İmamoğlu ise daha kazanma aşamasında kazandığı seçim alınmak istendi. Dalaveralar ve yeniden tekrarlanmaya varan gelişmeler akıldadır. Seçildikten sonra da belediye yetkielrinin alınma hamleleriyle de Ekrem imamoğluna rahat verilmeyeceği herkes tarafından anlaşıldıydı. Sonuçta seçim sürecine gidilirken, zaten dava aşma şekli dahi faulerle doluyken, verilen cezanın da sonucun doğru olmasını getiremezdi. Bu dahi kaçırtıldı. Yargıç dahi değiştirme hamlesi de mesajı netleştiriyordu. Ne kadar anormal denecek olgu vklarsa hepsi gerçekleşti.****
Sonuçta, Peruda olaylar devam ediyor. Ordu resmen ateş açıyor, helikopterle halka yalım kurşun yağdırıor. Yerli halk ve ezilen kesimler sokakta. Ne acı derstir ki Kastilyonun yardımcısı cuntacılarla birleşip koltuğa oturan Bayan Dina da bu baskı kararlarını alıyor. Solcu yerli ve kırsal kökenden gelmesi, Kastilyonun barışla kazandığı seçimleri darbeyle elinden alınan lider olarak tarihe yazıldı.

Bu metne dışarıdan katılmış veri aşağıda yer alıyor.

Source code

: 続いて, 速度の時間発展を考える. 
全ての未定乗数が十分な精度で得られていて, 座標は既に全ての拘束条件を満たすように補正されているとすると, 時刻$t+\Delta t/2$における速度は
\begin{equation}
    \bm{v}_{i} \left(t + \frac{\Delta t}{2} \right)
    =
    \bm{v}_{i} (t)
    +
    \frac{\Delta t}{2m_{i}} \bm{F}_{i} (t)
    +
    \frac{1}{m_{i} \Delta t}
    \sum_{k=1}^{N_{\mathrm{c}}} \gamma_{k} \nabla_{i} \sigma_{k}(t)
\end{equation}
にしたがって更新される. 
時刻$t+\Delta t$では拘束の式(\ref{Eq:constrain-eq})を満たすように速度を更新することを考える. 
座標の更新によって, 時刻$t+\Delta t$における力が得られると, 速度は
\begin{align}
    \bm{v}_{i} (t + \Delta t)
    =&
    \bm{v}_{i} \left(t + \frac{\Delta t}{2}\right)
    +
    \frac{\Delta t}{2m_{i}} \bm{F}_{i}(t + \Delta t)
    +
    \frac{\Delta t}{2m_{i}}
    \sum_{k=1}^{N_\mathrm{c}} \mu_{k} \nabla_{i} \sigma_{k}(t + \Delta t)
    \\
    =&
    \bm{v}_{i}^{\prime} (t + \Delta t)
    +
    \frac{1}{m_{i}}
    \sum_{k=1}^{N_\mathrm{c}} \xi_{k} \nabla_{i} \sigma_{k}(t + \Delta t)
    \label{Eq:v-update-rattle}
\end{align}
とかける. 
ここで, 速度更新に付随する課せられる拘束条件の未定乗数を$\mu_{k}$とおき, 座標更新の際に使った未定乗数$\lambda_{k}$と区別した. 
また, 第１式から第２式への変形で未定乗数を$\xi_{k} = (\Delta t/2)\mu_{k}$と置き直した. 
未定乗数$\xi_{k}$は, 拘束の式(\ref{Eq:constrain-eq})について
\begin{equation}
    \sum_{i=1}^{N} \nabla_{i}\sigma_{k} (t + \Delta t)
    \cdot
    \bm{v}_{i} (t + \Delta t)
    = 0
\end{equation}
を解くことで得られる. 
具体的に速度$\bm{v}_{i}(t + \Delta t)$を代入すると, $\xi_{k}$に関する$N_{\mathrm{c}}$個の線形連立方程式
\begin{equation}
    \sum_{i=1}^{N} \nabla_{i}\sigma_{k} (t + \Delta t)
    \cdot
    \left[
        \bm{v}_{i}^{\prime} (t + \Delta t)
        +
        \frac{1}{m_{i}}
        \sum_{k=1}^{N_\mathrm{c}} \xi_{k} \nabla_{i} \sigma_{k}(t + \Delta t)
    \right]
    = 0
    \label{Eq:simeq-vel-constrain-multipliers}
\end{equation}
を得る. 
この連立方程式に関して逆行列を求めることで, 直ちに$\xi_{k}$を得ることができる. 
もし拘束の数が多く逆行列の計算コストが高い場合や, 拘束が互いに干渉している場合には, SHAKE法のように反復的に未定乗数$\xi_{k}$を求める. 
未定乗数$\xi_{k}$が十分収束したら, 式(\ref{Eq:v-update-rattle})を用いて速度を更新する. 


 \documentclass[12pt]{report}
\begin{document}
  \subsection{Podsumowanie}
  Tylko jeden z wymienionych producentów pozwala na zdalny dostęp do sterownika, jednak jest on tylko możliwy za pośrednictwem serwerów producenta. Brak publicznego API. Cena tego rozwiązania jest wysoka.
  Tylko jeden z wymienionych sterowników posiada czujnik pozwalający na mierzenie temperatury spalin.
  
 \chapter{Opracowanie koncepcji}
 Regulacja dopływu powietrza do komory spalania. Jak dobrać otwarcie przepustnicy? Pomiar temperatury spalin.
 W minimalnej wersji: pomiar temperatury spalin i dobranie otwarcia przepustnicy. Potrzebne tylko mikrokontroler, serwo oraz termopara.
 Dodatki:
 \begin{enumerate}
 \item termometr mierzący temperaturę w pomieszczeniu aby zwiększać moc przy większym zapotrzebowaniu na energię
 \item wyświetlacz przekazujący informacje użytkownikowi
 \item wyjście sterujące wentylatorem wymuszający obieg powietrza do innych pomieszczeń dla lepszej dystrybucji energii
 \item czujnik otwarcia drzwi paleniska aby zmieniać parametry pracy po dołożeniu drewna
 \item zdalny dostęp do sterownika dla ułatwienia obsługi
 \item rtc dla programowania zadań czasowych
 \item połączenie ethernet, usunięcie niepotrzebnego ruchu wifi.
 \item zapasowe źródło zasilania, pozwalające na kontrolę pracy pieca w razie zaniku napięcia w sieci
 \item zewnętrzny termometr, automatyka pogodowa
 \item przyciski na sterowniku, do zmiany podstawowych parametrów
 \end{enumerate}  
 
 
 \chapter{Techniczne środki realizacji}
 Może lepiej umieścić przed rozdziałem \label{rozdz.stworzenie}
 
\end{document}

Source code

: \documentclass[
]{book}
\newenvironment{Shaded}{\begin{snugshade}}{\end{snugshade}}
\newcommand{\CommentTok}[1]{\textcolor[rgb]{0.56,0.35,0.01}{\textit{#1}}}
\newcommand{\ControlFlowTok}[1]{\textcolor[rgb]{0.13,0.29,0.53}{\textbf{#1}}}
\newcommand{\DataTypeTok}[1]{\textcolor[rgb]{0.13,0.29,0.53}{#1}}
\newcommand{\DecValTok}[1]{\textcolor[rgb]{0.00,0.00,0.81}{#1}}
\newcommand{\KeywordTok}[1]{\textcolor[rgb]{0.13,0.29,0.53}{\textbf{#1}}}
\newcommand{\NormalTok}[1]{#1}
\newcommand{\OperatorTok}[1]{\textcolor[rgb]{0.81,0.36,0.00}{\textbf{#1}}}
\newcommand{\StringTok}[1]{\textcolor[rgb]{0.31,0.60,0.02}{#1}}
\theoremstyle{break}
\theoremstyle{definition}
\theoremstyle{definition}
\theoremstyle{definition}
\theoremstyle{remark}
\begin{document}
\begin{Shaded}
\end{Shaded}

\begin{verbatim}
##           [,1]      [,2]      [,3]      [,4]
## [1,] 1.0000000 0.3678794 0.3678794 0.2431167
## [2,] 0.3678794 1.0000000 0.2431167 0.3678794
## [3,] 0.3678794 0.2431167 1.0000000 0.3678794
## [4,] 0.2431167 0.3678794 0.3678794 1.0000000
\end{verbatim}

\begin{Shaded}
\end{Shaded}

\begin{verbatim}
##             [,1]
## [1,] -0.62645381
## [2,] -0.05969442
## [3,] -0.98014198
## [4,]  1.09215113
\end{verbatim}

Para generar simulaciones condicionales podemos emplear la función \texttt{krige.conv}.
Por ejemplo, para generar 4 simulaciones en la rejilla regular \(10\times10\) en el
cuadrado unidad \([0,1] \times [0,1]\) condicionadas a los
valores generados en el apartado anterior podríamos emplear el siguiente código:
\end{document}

İmamoğlu karar sonrası da Türkiyede tepkiler oldu. Ama, gerek alınış şekli gerek se özellikle altılı masanın kiminin birleştirici yönü derken özellikle sol ve HDP kesimleri hesaplamadan tavır seslendirmesi ise kuşkulara neden oldu. Ama, iamoğlu kartıyla yükseltme olundu. Hem muhalif aday hem de iktidar saray bloku bakımından gelişecek tepkilerin rengine göre bazı kayışların da olması ihtimaldır. Tek gerçek ki pek söylemek istemeyenler de var: seçim sürecine girildiği zaman söylenen öngörülerin ne yazık gerçekleştiğidir. Bonbalama olalyından,dış askeri operasyona veya baskı artışı ile İmamoğlu kararı önümüzdeki Türkiye seçimlerinin pek de normal seyir izlemeyeceğini gösteriyor. Bir de pek konuşturulmayan HDP davası var. Zaten Türkiyenin devlet eksenliler hep Kürtler ve demokratlar üzerindeki baskılara ses çıkarmadan geçiştirme becerileri oldukça çok. Şimdi İmamoğlu olayında önemli kırılmalarla birlikte nereye evrileceği biraz da muhalefetin ivmesi ve derecesinin siyasal eksenine göre gelişeceği kesin. İlk etap altılı masayla sınırlatma hamlesi tehlikeler de içerme durumunu ne yazık içeriyor.
Peki K. Kıbrıs, hem de yerel seçimler rüzgarında bu gelişmeleri zahmet edip de hiç değerlendirdi mi? Sanırım, hayır en doğru kesin ifadedir. Nede olsa giderek çürüğen koltukçu blok dahi olayı “Türkiyeciler ve ötekiler”çizgisinde taşımanın garipliğinde sıkışmasının yanıta en iyi gelen tutumdur. Bakalım önümüzdeki günler bize neleri yazdırtacak.